Agent-First Data System Architecture refers to a paradigm in which autonomous agents—often leveraging LLMs or other forms of advanced AI—are positioned as primary actors in data system workflows. Unlike traditional architectures where data manipulation, preprocessing, transfer, analytics, and system management are orchestrated by human operators or static services, the agent-first model introduces one or many software agents that dynamically reason about, transform, and coordinate various data-centric tasks. Architectures in this category span application domains including data preprocessing, integration, large-scale data transfer, data analytics, distributed database failure management, and more. A series of works across the last decade has progressively defined, implemented, and evaluated these architectures.
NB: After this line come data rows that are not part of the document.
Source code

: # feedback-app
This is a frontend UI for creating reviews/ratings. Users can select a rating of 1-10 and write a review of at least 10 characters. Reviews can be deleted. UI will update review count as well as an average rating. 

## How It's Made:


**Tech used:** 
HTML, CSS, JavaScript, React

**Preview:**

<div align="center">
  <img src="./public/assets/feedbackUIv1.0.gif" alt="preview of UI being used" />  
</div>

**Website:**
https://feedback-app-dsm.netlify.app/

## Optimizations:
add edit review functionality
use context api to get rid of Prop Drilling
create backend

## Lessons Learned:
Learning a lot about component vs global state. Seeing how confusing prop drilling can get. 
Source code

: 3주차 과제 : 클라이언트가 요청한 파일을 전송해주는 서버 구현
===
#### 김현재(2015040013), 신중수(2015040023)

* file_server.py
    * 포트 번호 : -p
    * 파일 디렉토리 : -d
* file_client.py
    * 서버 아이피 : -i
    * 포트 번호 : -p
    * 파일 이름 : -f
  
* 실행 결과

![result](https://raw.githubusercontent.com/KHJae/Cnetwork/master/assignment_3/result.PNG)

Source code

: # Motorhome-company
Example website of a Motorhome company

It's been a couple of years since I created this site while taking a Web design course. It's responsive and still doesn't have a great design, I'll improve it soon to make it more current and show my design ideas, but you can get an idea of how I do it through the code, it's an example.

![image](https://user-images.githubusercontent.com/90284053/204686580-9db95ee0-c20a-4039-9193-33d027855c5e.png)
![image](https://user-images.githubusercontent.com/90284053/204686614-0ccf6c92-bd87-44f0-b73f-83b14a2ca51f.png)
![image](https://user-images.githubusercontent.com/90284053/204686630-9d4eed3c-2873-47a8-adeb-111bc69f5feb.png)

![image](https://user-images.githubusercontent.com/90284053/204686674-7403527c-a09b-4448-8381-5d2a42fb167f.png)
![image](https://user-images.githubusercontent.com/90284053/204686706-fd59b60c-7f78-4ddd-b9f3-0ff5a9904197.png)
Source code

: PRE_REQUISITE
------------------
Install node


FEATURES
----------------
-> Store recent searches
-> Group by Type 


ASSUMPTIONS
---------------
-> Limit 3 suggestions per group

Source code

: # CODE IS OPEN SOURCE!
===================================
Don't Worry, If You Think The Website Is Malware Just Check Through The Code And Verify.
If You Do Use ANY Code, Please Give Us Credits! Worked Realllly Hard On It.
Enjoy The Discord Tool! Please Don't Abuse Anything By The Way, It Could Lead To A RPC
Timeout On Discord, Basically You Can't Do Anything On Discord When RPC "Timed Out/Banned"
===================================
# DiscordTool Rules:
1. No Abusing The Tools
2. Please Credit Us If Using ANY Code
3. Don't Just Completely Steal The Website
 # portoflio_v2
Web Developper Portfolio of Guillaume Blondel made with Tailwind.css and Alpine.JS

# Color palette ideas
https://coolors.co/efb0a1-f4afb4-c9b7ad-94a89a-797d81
1. Architectural Foundations and Roles
Agent-first architectures, as exemplified in e-business systems (Kularbphettong et al., 2010), scientific data transfer (Dobre et al., 2011), data analytics (AgenticData (Sun et al., 7 Aug 2025), Data Agent (Sun et al., 2 Jul 2025)), and administrative databases (Zhang et al., 9 Apr 2025), center on autonomous software agents that act as active, decision-making entities rather than passive service endpoints.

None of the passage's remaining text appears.